■ Entries shown:
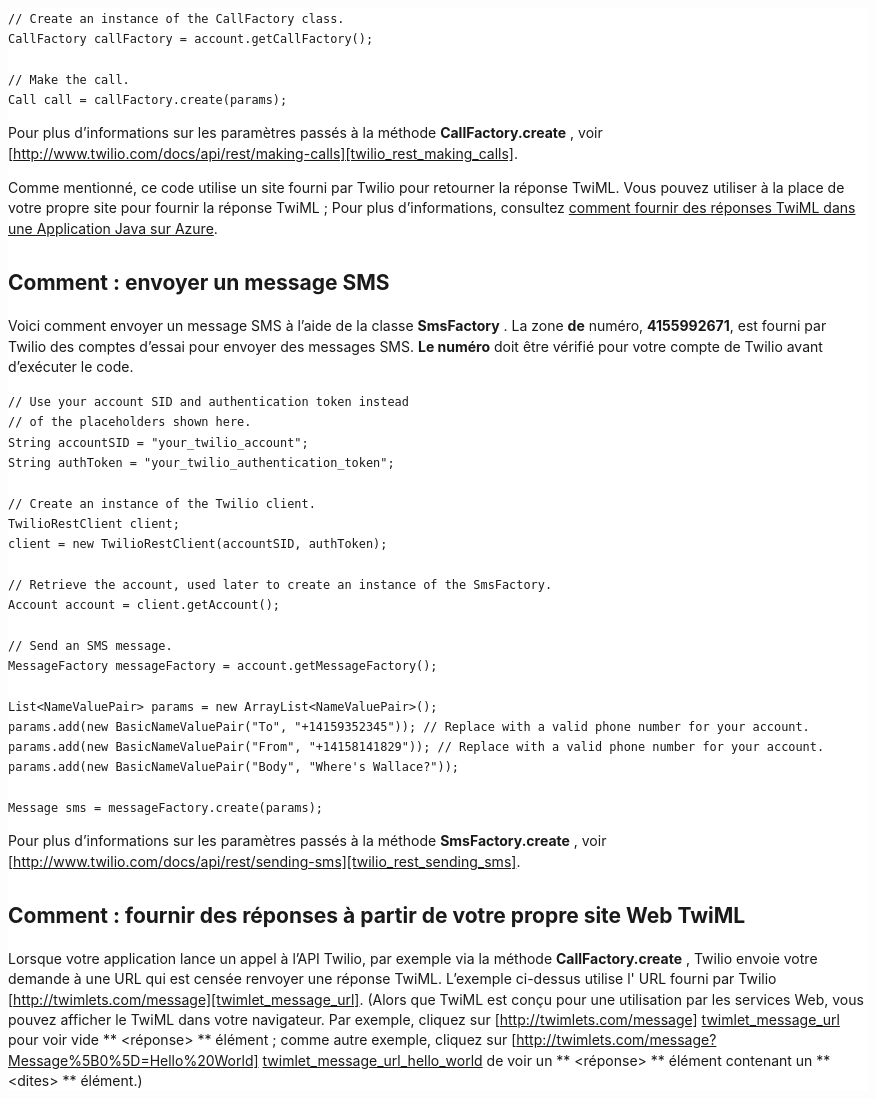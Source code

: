     // Create an instance of the CallFactory class.
    CallFactory callFactory = account.getCallFactory();

    // Make the call.
    Call call = callFactory.create(params);

Pour plus d’informations sur les paramètres passés à la méthode **CallFactory.create** , voir [http://www.twilio.com/docs/api/rest/making-calls][twilio_rest_making_calls].

Comme mentionné, ce code utilise un site fourni par Twilio pour retourner la réponse TwiML. Vous pouvez utiliser à la place de votre propre site pour fournir la réponse TwiML ; Pour plus d’informations, consultez [comment fournir des réponses TwiML dans une Application Java sur Azure](#howto_provide_twiml_responses).

## <a id="howto_send_sms"></a>Comment : envoyer un message SMS
Voici comment envoyer un message SMS à l’aide de la classe **SmsFactory** . La zone **de** numéro, **4155992671**, est fourni par Twilio des comptes d’essai pour envoyer des messages SMS. **Le numéro** doit être vérifié pour votre compte de Twilio avant d’exécuter le code.

    // Use your account SID and authentication token instead
    // of the placeholders shown here.
    String accountSID = "your_twilio_account";
    String authToken = "your_twilio_authentication_token";

    // Create an instance of the Twilio client.
    TwilioRestClient client;
    client = new TwilioRestClient(accountSID, authToken);

    // Retrieve the account, used later to create an instance of the SmsFactory.
    Account account = client.getAccount();

    // Send an SMS message.
    MessageFactory messageFactory = account.getMessageFactory();
    
    List<NameValuePair> params = new ArrayList<NameValuePair>();
    params.add(new BasicNameValuePair("To", "+14159352345")); // Replace with a valid phone number for your account.
    params.add(new BasicNameValuePair("From", "+14158141829")); // Replace with a valid phone number for your account.
    params.add(new BasicNameValuePair("Body", "Where's Wallace?"));
    
    Message sms = messageFactory.create(params);
        
Pour plus d’informations sur les paramètres passés à la méthode **SmsFactory.create** , voir [http://www.twilio.com/docs/api/rest/sending-sms][twilio_rest_sending_sms].

## <a id="howto_provide_twiml_responses"></a>Comment : fournir des réponses à partir de votre propre site Web TwiML
Lorsque votre application lance un appel à l’API Twilio, par exemple via la méthode **CallFactory.create** , Twilio envoie votre demande à une URL qui est censée renvoyer une réponse TwiML. L’exemple ci-dessus utilise l' URL fourni par Twilio [http://twimlets.com/message][twimlet_message_url]. (Alors que TwiML est conçu pour une utilisation par les services Web, vous pouvez afficher le TwiML dans votre navigateur. Par exemple, cliquez sur [http://twimlets.com/message] [ twimlet_message_url] pour voir vide ** &lt;réponse&gt; ** élément ; comme autre exemple, cliquez sur [http://twimlets.com/message?Message%5B0%5D=Hello%20World] [ twimlet_message_url_hello_world] de voir un ** &lt;réponse&gt; ** élément contenant un ** &lt;dites&gt; ** élément.)


[twilio_java]: https://github.com/twilio/twilio-java
[twilio_api_service]: https://api.twilio.com
[add_ca_cert]: java-add-certificate-ca-store.md
[howto_phonecall_java]: partner-twilio-java-phone-call-example.md
[misc_role_config_settings]: http://msdn.microsoft.com/library/windowsazure/hh690945.aspx
[twimlet_message_url]: http://twimlets.com/message
[twimlet_message_url_hello_world]: http://twimlets.com/message?Message%5B0%5D=Hello%20World
[twilio_rest_making_calls]: http://www.twilio.com/docs/api/rest/making-calls
[twilio_rest_sending_sms]: http://www.twilio.com/docs/api/rest/sending-sms
[twilio_pricing]: http://www.twilio.com/pricing
[special_offer]: http://ahoy.twilio.com/azure
[twilio_libraries]: https://www.twilio.com/docs/libraries
[twiml]: http://www.twilio.com/docs/api/twiml
[twilio_api]: http://www.twilio.com/api
[try_twilio]: https://www.twilio.com/try-twilio
[twilio_account]:  https://www.twilio.com/user/account
[verify_phone]: https://www.twilio.com/user/account/phone-numbers/verified#
[twilio_api_documentation]: http://www.twilio.com/api
[twilio_security_guidelines]: http://www.twilio.com/docs/security
[twilio_howtos]: http://www.twilio.com/docs/howto
[twilio_on_github]: https://github.com/twilio
[twilio_support]: http://www.twilio.com/help/contact
[twilio_quickstarts]: http://www.twilio.com/docs/quickstart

■ Task description:
No lines before the one containing "[try_twilio]: https://www.twilio.com/try-twilio" belong in the answer; write out that line and each one after it exactly, through the end of the records.

■ Solution:
[try_twilio]: https://www.twilio.com/try-twilio
[twilio_account]:  https://www.twilio.com/user/account
[verify_phone]: https://www.twilio.com/user/account/phone-numbers/verified#
[twilio_api_documentation]: http://www.twilio.com/api
[twilio_security_guidelines]: http://www.twilio.com/docs/security
[twilio_howtos]: http://www.twilio.com/docs/howto
[twilio_on_github]: https://github.com/twilio
[twilio_support]: http://www.twilio.com/help/contact
[twilio_quickstarts]: http://www.twilio.com/docs/quickstart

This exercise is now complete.